ABOUT THIS TASK: Whenever a line below includes the string "Alerts", show it.

*** EXERCISE DATA Section Begins ***

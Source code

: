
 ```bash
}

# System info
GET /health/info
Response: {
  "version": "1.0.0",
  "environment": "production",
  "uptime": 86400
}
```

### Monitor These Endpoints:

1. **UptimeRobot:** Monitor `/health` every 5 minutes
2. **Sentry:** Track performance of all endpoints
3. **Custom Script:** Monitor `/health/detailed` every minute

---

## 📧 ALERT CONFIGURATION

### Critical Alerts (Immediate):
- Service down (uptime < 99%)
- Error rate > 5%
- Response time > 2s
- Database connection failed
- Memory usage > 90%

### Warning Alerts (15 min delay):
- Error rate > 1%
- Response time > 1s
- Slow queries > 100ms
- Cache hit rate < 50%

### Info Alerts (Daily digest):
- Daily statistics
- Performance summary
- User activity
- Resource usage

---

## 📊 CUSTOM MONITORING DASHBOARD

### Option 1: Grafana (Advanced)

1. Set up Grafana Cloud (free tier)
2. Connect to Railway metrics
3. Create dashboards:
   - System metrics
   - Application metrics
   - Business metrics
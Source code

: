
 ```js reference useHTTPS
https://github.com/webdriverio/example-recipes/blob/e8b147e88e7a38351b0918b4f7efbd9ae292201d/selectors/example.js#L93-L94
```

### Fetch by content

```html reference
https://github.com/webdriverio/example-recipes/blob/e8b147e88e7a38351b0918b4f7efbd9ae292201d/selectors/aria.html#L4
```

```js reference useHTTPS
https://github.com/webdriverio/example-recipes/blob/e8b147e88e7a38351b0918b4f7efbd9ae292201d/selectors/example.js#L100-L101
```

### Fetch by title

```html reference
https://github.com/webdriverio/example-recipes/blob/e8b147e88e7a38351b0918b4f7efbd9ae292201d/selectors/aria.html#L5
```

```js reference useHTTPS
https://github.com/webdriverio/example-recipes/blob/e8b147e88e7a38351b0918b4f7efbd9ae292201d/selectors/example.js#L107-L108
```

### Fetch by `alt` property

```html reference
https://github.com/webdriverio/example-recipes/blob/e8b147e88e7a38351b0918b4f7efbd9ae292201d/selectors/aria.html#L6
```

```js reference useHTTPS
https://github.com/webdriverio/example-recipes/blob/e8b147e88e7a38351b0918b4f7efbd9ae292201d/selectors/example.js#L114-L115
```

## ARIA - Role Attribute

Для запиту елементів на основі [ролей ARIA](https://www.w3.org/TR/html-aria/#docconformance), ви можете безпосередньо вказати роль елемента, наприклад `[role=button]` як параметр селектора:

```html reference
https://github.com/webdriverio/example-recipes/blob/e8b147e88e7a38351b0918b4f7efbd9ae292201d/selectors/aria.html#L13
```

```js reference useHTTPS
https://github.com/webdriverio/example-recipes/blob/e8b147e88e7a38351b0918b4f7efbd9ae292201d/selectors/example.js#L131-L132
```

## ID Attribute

*** EXERCISE DATA Section Ends ***

RESULT OF THE TASK:
### Critical Alerts (Immediate):
### Warning Alerts (15 min delay):
### Info Alerts (Daily digest):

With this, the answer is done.